From people i spoke to that played here and endorse it, Boomtown was spoken of rather favourably.


----------



## Onket (Aug 11, 2009)

Did you go to both then?


----------



## strung out (Aug 11, 2009)

am gonna try and get to this next year. had a great time last time round.


----------



## Clint Iguana (Aug 11, 2009)

Onket said:


> Did you go to both then?



No, i cant personally comment on what endorse it was like this year, but you will see from the line ups that there were a lot of bands that played both events.... almost like the Carling Leeds/Reading weekend! (not quite) .... i spoke to a few of them .
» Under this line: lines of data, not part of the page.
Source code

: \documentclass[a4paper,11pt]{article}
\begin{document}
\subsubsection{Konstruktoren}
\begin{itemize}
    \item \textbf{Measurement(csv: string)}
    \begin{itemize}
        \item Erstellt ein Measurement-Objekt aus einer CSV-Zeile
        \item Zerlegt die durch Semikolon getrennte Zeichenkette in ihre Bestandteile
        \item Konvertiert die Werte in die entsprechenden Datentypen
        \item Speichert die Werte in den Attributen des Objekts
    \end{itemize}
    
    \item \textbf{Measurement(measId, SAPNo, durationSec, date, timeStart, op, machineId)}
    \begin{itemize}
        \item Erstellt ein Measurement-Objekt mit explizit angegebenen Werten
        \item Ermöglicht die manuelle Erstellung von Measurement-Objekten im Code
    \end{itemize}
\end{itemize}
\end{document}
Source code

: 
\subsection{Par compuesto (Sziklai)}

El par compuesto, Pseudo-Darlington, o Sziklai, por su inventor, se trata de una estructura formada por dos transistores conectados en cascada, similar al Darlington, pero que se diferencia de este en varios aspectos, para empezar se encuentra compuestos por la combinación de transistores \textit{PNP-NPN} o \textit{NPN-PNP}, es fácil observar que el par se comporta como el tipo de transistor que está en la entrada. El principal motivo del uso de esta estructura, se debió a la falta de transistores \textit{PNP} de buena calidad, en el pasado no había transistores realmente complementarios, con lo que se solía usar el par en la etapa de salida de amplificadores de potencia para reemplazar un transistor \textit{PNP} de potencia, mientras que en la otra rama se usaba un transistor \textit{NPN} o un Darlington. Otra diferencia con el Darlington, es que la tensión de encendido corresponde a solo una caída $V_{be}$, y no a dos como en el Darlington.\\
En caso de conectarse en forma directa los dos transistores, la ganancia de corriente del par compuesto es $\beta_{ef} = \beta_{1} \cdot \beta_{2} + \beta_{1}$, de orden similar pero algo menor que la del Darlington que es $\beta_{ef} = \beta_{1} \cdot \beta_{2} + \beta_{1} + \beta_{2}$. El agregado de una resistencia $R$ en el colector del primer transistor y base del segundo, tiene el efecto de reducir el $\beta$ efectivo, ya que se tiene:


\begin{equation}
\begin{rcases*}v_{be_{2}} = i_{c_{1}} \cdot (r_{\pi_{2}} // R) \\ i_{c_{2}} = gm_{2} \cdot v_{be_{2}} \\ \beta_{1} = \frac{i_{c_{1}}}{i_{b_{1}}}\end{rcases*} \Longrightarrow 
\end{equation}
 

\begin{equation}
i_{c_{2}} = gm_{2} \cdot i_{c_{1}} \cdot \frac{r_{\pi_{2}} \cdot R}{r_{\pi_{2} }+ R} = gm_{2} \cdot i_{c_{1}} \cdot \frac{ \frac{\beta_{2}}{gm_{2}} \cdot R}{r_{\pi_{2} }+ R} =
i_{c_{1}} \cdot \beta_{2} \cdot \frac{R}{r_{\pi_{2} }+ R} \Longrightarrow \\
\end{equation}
_ETA... my "certainly on a par with endorse it" comment was based on my trips to endorse it over the last five years. I mention it becasue they are very simmilar festivals ... i would say the two best on the circuit, such a shame they clashed this year._


----------



## Onket (Aug 11, 2009)

I hope the date changes to avoid the first game of the season next year, personally.


----------



## Clint Iguana (Aug 11, 2009)

Onket said:


> I hope the date changes to avoid the first game of the season next year, personally.



Last few years i have been huddled around the radio at half four at endorse it, listeing to the scores with a southamptoon fan that i met at Endorse it and have camped with every year since (but never seen him anywhere else).

Now there's two bloody festivals and the football season!


----------



## El Jefe (Aug 11, 2009)

Clint Iguana said:


> From people i spoke to that played here and endorse it, Boomtown was spoken of rather favourably.



Zion Train thought Boomtown was full of boring ketheads


----------



## Clint Iguana (Aug 11, 2009)

Clint Iguana said:


> I wonder if the bands that are playing here and endorset the same weekend knew what they were letting them selves in for ..... bit of a trek!



erm... some of those i spoke to thought it was going to be Yeovil!


----------



## Clint Iguana (Aug 11, 2009)

El Jefe said:


> Zion Train thought Boomtown was full of boring ketheads



Yes, they mentioned it while they were there.

Ironically, one of the bands i spoke to said Endorse it was full of boring anti-K heads 

I am sure there was K about, but they were definitley in the minority.

ETA.... boomtown was certainly a little more 'crusty' than previous endorse its i have been to.


----------



## user47632 (Aug 12, 2009)

Just about recovered enough to make a post!

It was such a lovely location for a festival, weather was perfect untill Monday morning.

.

Watched some great bands and danced my ass of to Chris Liberator. I have seen him before, but for various reasons he blew me away  The 'dance off' bit was great fun too.

It's a shame the music had to stop so early in the morning, but at least it gave me a chance to sleep and carry on the next day.


----------



## DeadManWalking (Aug 13, 2009)

Was a great festival, lucky with the weather.  Only downside was that they put Congo Natty on when the curfew came in.  He only played for about 10 mins and then was turned down at which point he gave up and left the stage.  The same fate would have happened on the Friday night with Dead Silence but they insisted the volume stayed up.  I think if the curfew got broken twice Sunday wouldn't have happened.

Great to see lots of old mates and definitely the most underground festival around.


----------



## Onket (Aug 13, 2009)

I really, really hope the date changes next year.


----------



## DeadManWalking (Aug 13, 2009)

Maybe, it was September last year


----------



## Onket (Aug 13, 2009)

Even though I didn't go then either, that would be better.


----------



## strung out (Aug 13, 2009)

before football season please


----------



## madzone (Aug 13, 2009)

Does it have any cabaret?


----------



## Clint Iguana (Aug 22, 2009)

madzone said:


> Does it have any cabaret?



yes, but not much. There was a cabaret tent, but i only went in there when live bands were on. There was definitely circus type shenanigans going on in the same tent as well.


----------



## riggerboots (Feb 25, 2010)

They have added loads more cabaret / circus / workshops etc this year ... i know because i'm running one of the mini cabaret tents, I think the aim is to make it even more family orientated this year , moving away from the Forest of Dean is a really good idea as well


----------



## Clint Iguana (Feb 25, 2010)

riggerboots said:


> They have added loads more cabaret / circus / workshops etc this year ... i know because i'm running one of the mini cabaret tents, I think the aim is to make it even more family orientated this year , moving away from the Forest of Dean is a really good idea as well



where is it then?


----------



## William of Walworth (Feb 25, 2010)

Suggestion it'll be somewhere in central England now -- see my latest post on the main Boomtown thread on the festivals forum


----------



## William of Walworth (Feb 25, 2010)

But if you know where the new location will be yourself, riggerboots, give us a clue man!


----------



## tinytina (Mar 16, 2010)

woooooo hoooooo just got our tickets in   !!!!  seriously exited


----------